Pictures excluded, return every entry exactly, please.

Source data Block Start

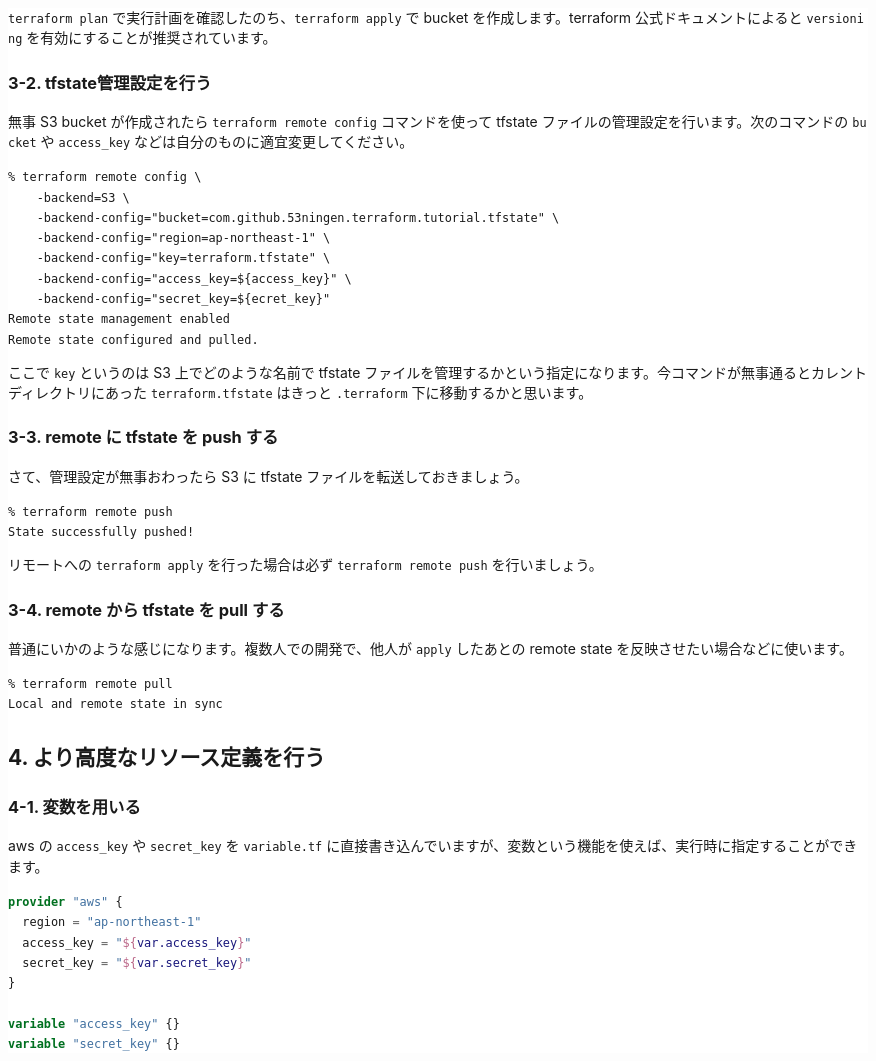 `terraform plan` で実行計画を確認したのち、`terraform apply` で bucket を作成します。terraform 公式ドキュメントによると `versioning` を有効にすることが推奨されています。

### 3-2. tfstate管理設定を行う

無事 S3 bucket が作成されたら `terraform remote config` コマンドを使って tfstate ファイルの管理設定を行います。次のコマンドの `bucket` や `access_key` などは自分のものに適宜変更してください。

```
% terraform remote config \
    -backend=S3 \
    -backend-config="bucket=com.github.53ningen.terraform.tutorial.tfstate" \
    -backend-config="region=ap-northeast-1" \
    -backend-config="key=terraform.tfstate" \
    -backend-config="access_key=${access_key}" \
    -backend-config="secret_key=${ecret_key}"
Remote state management enabled
Remote state configured and pulled.
```

ここで `key` というのは S3 上でどのような名前で tfstate ファイルを管理するかという指定になります。今コマンドが無事通るとカレントディレクトリにあった `terraform.tfstate` はきっと `.terraform` 下に移動するかと思います。

### 3-3. remote に tfstate を push する

さて、管理設定が無事おわったら S3 に tfstate ファイルを転送しておきましょう。

```
% terraform remote push
State successfully pushed!
```

リモートへの `terraform apply` を行った場合は必ず `terraform remote push` を行いましょう。

### 3-4. remote から tfstate を pull する

普通にいかのような感じになります。複数人での開発で、他人が `apply` したあとの remote state を反映させたい場合などに使います。

```
% terraform remote pull
Local and remote state in sync
```

## 4. より高度なリソース定義を行う
### 4-1. 変数を用いる

aws の `access_key` や `secret_key` を `variable.tf` に直接書き込んでいますが、変数という機能を使えば、実行時に指定することができます。

```file:variable.tf
provider "aws" {
  region = "ap-northeast-1"
  access_key = "${var.access_key}"
  secret_key = "${var.secret_key}"
}

variable "access_key" {}
variable "secret_key" {}
```
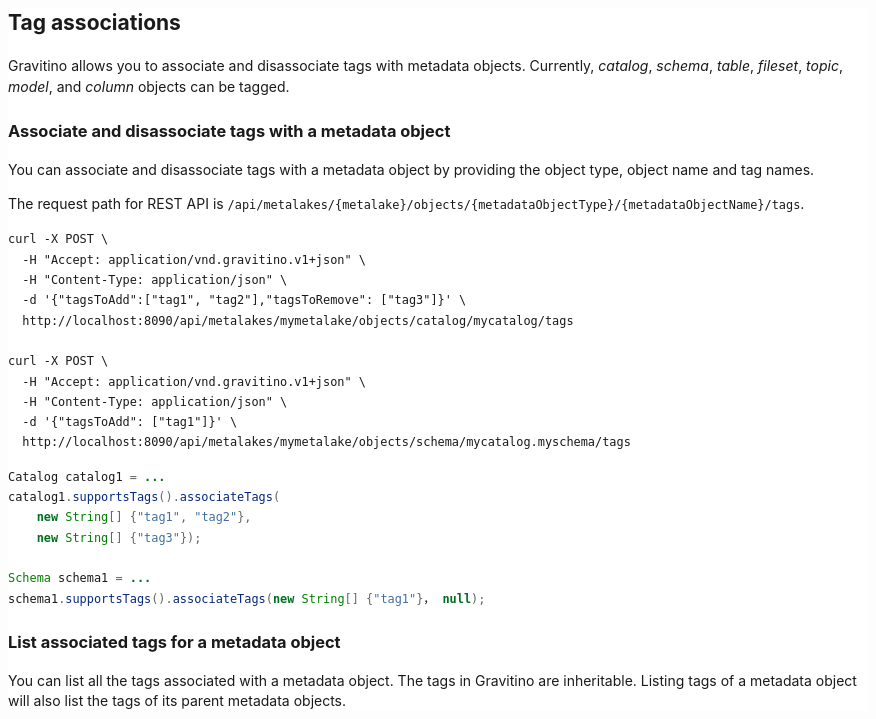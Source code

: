 </TabItem>
</Tabs>

## Tag associations

Gravitino allows you to associate and disassociate tags with metadata objects.
Currently, *catalog*, *schema*, *table*, *fileset*, *topic*, *model*, and *column*
objects can be tagged.

### Associate and disassociate tags with a metadata object

You can associate and disassociate tags with a metadata object by providing the object type,
object name and tag names.

The request path for REST API is `/api/metalakes/{metalake}/objects/{metadataObjectType}/{metadataObjectName}/tags`.

<Tabs groupId='language' queryString>
<TabItem value="shell" label="Shell">

```shell
curl -X POST \
  -H "Accept: application/vnd.gravitino.v1+json" \
  -H "Content-Type: application/json" \
  -d '{"tagsToAdd":["tag1", "tag2"],"tagsToRemove": ["tag3"]}' \
  http://localhost:8090/api/metalakes/mymetalake/objects/catalog/mycatalog/tags

curl -X POST \
  -H "Accept: application/vnd.gravitino.v1+json" \
  -H "Content-Type: application/json" \
  -d '{"tagsToAdd": ["tag1"]}' \
  http://localhost:8090/api/metalakes/mymetalake/objects/schema/mycatalog.myschema/tags
```

</TabItem>
<TabItem value="java" label="Java">

```java
Catalog catalog1 = ...
catalog1.supportsTags().associateTags(
    new String[] {"tag1", "tag2"},
    new String[] {"tag3"});

Schema schema1 = ...
schema1.supportsTags().associateTags(new String[] {"tag1"}， null);
```

</TabItem>
</Tabs>

### List associated tags for a metadata object

You can list all the tags associated with a metadata object.
The tags in Gravitino are inheritable.
Listing tags of a metadata object will also list the tags of its parent metadata objects.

Source data Block End

» **Response to this task**
 `terraform plan` で実行計画を確認したのち、`terraform apply` で bucket を作成します。terraform 公式ドキュメントによると `versioning` を有効にすることが推奨されています。

### 3-2. tfstate管理設定を行う

無事 S3 bucket が作成されたら `terraform remote config` コマンドを使って tfstate ファイルの管理設定を行います。次のコマンドの `bucket` や `access_key` などは自分のものに適宜変更してください。

```
% terraform remote config \
    -backend=S3 \
    -backend-config="bucket=com.github.53ningen.terraform.tutorial.tfstate" \
    -backend-config="region=ap-northeast-1" \
    -backend-config="key=terraform.tfstate" \
    -backend-config="access_key=${access_key}" \
    -backend-config="secret_key=${ecret_key}"
Remote state management enabled
Remote state configured and pulled.
```

ここで `key` というのは S3 上でどのような名前で tfstate ファイルを管理するかという指定になります。今コマンドが無事通るとカレントディレクトリにあった `terraform.tfstate` はきっと `.terraform` 下に移動するかと思います。

### 3-3. remote に tfstate を push する

さて、管理設定が無事おわったら S3 に tfstate ファイルを転送しておきましょう。

```
% terraform remote push
State successfully pushed!
```

リモートへの `terraform apply` を行った場合は必ず `terraform remote push` を行いましょう。

### 3-4. remote から tfstate を pull する

普通にいかのような感じになります。複数人での開発で、他人が `apply` したあとの remote state を反映させたい場合などに使います。

```
% terraform remote pull
Local and remote state in sync
```

## 4. より高度なリソース定義を行う
### 4-1. 変数を用いる

aws の `access_key` や `secret_key` を `variable.tf` に直接書き込んでいますが、変数という機能を使えば、実行時に指定することができます。

```file:variable.tf
provider "aws" {
  region = "ap-northeast-1"
  access_key = "${var.access_key}"
  secret_key = "${var.secret_key}"
}

variable "access_key" {}
variable "secret_key" {}
```
Source code

: </TabItem>
</Tabs>

## Tag associations

Gravitino allows you to associate and disassociate tags with metadata objects.
Currently, *catalog*, *schema*, *table*, *fileset*, *topic*, *model*, and *column*
objects can be tagged.

### Associate and disassociate tags with a metadata object

You can associate and disassociate tags with a metadata object by providing the object type,
object name and tag names.

The request path for REST API is `/api/metalakes/{metalake}/objects/{metadataObjectType}/{metadataObjectName}/tags`.

<Tabs groupId='language' queryString>
<TabItem value="shell" label="Shell">

```shell
curl -X POST \
  -H "Accept: application/vnd.gravitino.v1+json" \
  -H "Content-Type: application/json" \
  -d '{"tagsToAdd":["tag1", "tag2"],"tagsToRemove": ["tag3"]}' \
  http://localhost:8090/api/metalakes/mymetalake/objects/catalog/mycatalog/tags

curl -X POST \
  -H "Accept: application/vnd.gravitino.v1+json" \
  -H "Content-Type: application/json" \
  -d '{"tagsToAdd": ["tag1"]}' \
  http://localhost:8090/api/metalakes/mymetalake/objects/schema/mycatalog.myschema/tags
```

</TabItem>
<TabItem value="java" label="Java">

```java
Catalog catalog1 = ...
catalog1.supportsTags().associateTags(
    new String[] {"tag1", "tag2"},
    new String[] {"tag3"});

Schema schema1 = ...
schema1.supportsTags().associateTags(new String[] {"tag1"}， null);
```

</TabItem>
</Tabs>

### List associated tags for a metadata object

You can list all the tags associated with a metadata object.
The tags in Gravitino are inheritable.
Listing tags of a metadata object will also list the tags of its parent metadata objects.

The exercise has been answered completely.